→ **EXERCISE INSTRUCTIONS**: If a line includes "High", copy it out of the entries.

[Data records]
******

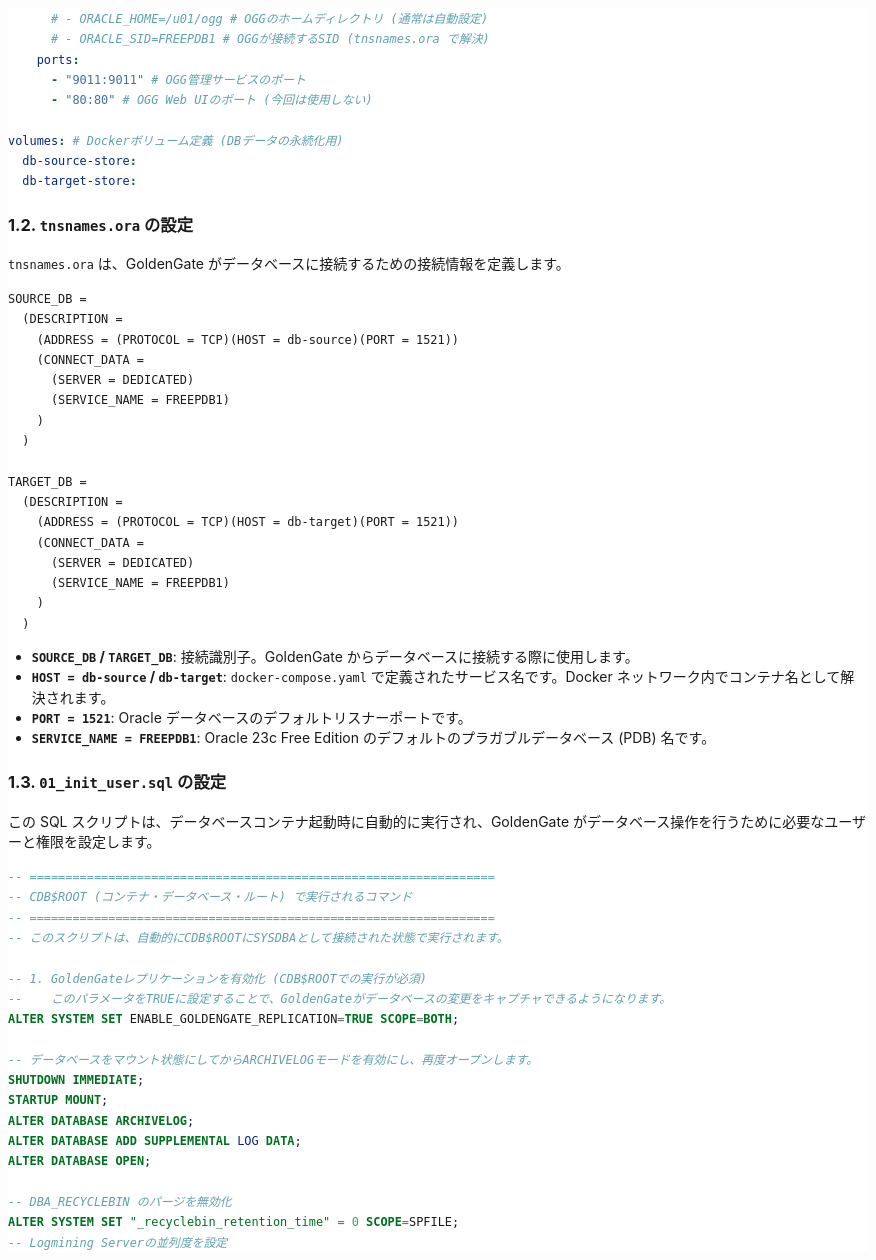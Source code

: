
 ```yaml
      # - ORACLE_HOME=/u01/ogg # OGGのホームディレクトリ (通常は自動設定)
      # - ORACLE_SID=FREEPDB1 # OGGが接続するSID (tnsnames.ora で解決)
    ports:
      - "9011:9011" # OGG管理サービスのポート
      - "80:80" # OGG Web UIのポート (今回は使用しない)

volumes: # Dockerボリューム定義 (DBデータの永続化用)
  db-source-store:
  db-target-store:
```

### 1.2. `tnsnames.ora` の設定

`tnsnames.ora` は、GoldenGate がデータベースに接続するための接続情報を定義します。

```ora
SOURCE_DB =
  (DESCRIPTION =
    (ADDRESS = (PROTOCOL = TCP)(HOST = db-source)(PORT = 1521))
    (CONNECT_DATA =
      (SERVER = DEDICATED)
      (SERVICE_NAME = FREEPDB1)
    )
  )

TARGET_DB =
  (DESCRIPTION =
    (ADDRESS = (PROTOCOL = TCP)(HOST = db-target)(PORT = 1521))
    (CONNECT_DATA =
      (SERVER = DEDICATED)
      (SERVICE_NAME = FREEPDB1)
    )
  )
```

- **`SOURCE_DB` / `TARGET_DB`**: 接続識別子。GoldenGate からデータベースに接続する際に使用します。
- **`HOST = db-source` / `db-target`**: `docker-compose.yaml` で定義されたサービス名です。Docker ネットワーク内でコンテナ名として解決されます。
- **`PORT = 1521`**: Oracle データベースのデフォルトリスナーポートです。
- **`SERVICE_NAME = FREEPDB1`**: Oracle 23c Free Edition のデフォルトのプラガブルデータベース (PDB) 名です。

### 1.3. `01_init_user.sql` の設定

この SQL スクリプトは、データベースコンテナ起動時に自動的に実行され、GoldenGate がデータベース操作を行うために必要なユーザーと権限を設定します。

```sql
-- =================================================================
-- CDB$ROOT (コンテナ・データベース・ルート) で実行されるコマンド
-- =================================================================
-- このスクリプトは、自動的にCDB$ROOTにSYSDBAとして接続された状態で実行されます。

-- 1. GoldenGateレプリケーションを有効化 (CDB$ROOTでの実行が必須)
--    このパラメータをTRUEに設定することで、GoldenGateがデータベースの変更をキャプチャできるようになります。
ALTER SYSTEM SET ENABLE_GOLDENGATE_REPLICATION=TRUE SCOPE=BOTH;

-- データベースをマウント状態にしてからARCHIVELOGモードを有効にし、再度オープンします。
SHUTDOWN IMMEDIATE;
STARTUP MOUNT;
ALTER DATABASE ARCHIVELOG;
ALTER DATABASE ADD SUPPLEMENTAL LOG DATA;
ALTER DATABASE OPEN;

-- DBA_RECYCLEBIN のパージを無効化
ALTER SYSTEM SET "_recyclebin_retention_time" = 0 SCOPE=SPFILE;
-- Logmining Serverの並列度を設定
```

******

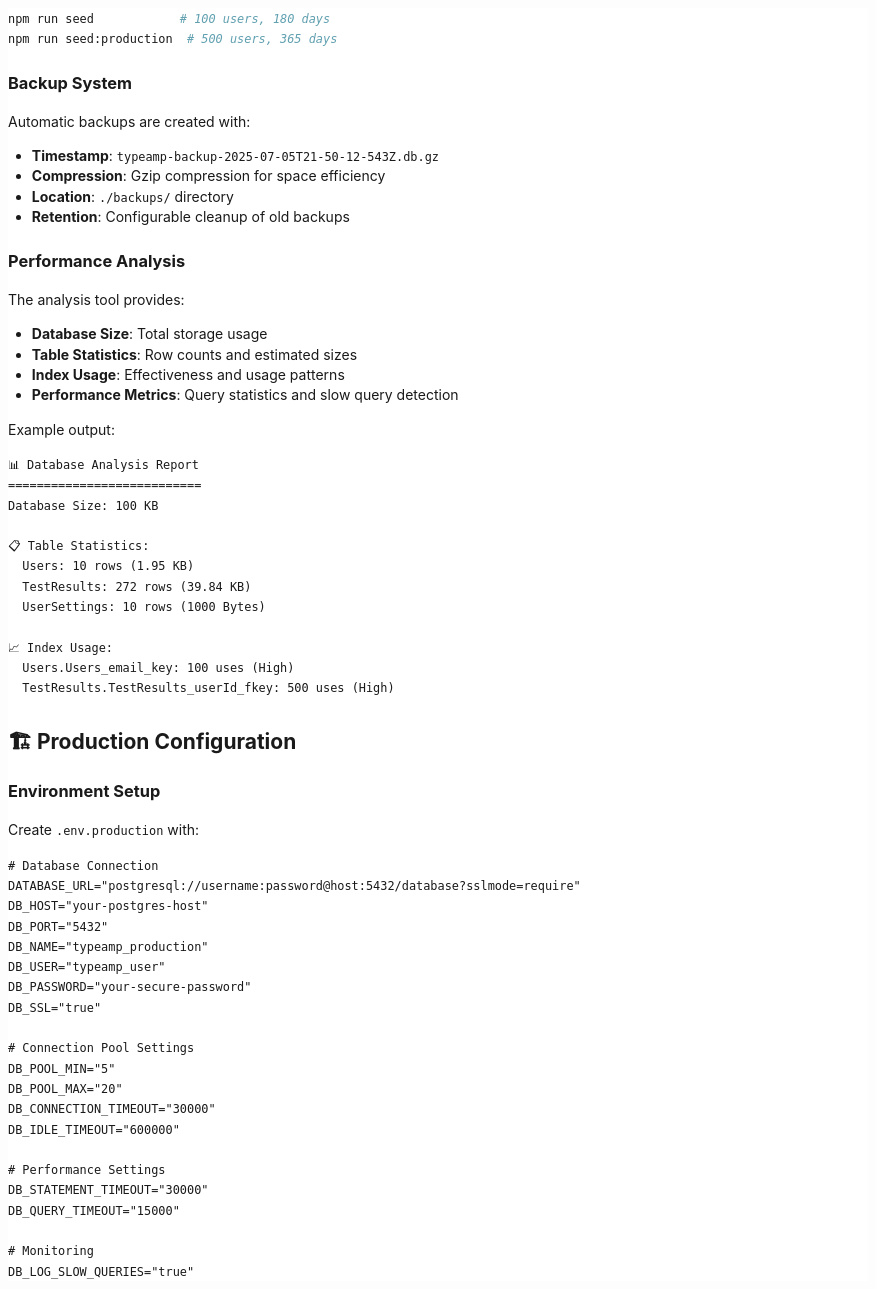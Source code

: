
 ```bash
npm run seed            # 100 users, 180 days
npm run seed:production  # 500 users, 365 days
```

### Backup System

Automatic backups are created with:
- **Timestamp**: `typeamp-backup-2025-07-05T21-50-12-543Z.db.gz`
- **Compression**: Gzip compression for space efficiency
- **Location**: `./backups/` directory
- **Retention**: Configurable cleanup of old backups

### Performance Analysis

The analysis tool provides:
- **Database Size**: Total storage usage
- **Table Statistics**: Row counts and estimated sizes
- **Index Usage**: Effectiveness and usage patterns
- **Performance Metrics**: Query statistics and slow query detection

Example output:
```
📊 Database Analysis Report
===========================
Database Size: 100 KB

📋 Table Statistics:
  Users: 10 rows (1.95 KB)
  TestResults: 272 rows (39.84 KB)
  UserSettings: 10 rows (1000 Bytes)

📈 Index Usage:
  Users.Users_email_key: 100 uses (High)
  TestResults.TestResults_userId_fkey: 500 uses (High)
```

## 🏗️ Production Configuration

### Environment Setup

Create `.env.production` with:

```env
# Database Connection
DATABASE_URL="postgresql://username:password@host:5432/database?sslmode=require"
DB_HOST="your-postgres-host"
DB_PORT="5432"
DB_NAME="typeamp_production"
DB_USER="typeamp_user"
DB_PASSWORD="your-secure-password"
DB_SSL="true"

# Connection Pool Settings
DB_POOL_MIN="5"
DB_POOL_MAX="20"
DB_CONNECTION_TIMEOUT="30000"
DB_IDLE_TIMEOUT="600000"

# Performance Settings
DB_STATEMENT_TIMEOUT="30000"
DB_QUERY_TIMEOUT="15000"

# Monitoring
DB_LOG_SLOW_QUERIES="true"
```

******

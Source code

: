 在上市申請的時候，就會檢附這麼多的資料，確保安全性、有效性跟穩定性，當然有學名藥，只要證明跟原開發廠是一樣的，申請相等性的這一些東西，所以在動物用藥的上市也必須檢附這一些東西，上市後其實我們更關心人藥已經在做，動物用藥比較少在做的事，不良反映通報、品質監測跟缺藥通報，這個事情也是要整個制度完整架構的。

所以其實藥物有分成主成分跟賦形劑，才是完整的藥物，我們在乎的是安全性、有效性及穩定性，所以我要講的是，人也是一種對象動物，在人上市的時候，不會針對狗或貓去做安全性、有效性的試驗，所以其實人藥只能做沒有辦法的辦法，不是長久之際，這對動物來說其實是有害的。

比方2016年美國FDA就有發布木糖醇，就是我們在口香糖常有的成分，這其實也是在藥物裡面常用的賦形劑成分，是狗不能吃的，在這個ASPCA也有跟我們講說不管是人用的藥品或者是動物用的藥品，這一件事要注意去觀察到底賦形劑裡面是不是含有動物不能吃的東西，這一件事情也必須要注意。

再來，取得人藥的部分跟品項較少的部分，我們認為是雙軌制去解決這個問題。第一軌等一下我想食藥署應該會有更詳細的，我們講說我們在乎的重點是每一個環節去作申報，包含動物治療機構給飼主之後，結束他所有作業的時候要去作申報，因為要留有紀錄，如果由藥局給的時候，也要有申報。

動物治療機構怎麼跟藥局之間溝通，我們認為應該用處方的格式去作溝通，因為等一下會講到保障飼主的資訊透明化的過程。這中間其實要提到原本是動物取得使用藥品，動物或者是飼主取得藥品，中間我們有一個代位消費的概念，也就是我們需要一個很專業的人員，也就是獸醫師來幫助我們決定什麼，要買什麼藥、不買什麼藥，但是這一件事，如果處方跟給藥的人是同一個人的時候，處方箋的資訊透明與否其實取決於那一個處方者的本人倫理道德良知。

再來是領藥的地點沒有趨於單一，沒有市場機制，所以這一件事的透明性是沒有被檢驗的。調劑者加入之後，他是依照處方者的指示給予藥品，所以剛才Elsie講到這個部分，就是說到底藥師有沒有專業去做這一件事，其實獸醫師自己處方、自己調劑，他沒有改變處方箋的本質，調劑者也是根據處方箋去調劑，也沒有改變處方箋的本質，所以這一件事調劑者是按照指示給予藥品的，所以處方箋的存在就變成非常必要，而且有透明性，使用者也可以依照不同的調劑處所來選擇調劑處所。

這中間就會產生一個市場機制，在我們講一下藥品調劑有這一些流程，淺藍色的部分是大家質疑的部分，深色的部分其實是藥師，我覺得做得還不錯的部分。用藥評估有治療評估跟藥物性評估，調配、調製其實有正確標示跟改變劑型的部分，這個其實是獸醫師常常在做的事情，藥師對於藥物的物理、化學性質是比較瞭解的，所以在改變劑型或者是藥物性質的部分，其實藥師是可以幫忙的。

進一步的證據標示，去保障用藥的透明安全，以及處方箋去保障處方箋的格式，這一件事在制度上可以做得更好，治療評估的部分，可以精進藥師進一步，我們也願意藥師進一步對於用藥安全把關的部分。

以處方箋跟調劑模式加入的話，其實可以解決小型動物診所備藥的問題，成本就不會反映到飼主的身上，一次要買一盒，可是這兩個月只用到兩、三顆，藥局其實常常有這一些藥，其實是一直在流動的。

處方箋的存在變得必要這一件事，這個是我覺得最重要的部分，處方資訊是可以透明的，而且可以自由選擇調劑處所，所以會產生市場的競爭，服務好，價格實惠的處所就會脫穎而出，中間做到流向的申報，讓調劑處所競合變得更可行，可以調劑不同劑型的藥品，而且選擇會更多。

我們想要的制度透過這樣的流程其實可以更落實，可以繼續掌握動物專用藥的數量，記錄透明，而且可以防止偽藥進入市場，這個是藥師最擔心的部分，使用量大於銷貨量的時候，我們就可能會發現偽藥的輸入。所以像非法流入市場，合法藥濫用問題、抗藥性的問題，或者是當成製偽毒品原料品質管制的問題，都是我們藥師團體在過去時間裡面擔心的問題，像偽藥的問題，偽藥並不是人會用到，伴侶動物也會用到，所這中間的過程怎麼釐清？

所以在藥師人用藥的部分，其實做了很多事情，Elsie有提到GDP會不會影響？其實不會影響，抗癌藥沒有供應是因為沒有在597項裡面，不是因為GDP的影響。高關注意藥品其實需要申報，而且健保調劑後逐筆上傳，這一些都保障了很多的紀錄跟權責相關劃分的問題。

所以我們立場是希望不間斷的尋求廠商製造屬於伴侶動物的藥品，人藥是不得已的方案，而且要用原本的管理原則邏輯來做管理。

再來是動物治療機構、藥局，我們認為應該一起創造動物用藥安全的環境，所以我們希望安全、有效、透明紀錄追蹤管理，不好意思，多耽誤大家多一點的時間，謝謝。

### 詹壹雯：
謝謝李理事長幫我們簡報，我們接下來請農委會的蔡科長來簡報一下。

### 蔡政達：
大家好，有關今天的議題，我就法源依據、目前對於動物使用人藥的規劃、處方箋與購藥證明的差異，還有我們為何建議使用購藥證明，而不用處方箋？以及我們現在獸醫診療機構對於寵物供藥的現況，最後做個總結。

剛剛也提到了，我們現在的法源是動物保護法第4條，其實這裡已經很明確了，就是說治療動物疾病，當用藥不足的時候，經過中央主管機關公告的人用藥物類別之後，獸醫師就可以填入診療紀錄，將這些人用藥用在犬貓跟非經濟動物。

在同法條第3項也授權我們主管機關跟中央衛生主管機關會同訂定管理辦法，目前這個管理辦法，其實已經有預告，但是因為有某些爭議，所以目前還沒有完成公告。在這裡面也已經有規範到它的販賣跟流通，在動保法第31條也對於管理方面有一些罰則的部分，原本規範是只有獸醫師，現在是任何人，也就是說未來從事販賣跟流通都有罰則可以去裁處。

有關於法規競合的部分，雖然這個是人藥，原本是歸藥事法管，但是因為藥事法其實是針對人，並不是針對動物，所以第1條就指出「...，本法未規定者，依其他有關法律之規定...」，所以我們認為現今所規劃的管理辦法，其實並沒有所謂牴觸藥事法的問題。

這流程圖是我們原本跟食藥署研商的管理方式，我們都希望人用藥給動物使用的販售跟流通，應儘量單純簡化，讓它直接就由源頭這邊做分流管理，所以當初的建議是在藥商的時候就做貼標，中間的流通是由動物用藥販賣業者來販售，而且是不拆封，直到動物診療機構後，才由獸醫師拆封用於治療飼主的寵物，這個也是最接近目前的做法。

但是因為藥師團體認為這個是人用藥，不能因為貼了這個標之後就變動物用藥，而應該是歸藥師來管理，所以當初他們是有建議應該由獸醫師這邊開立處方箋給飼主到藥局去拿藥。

******

→ **SOLUTION TO THE EXERCISE**:
  Users.Users_email_key: 100 uses (High)
  TestResults.TestResults_userId_fkey: 500 uses (High)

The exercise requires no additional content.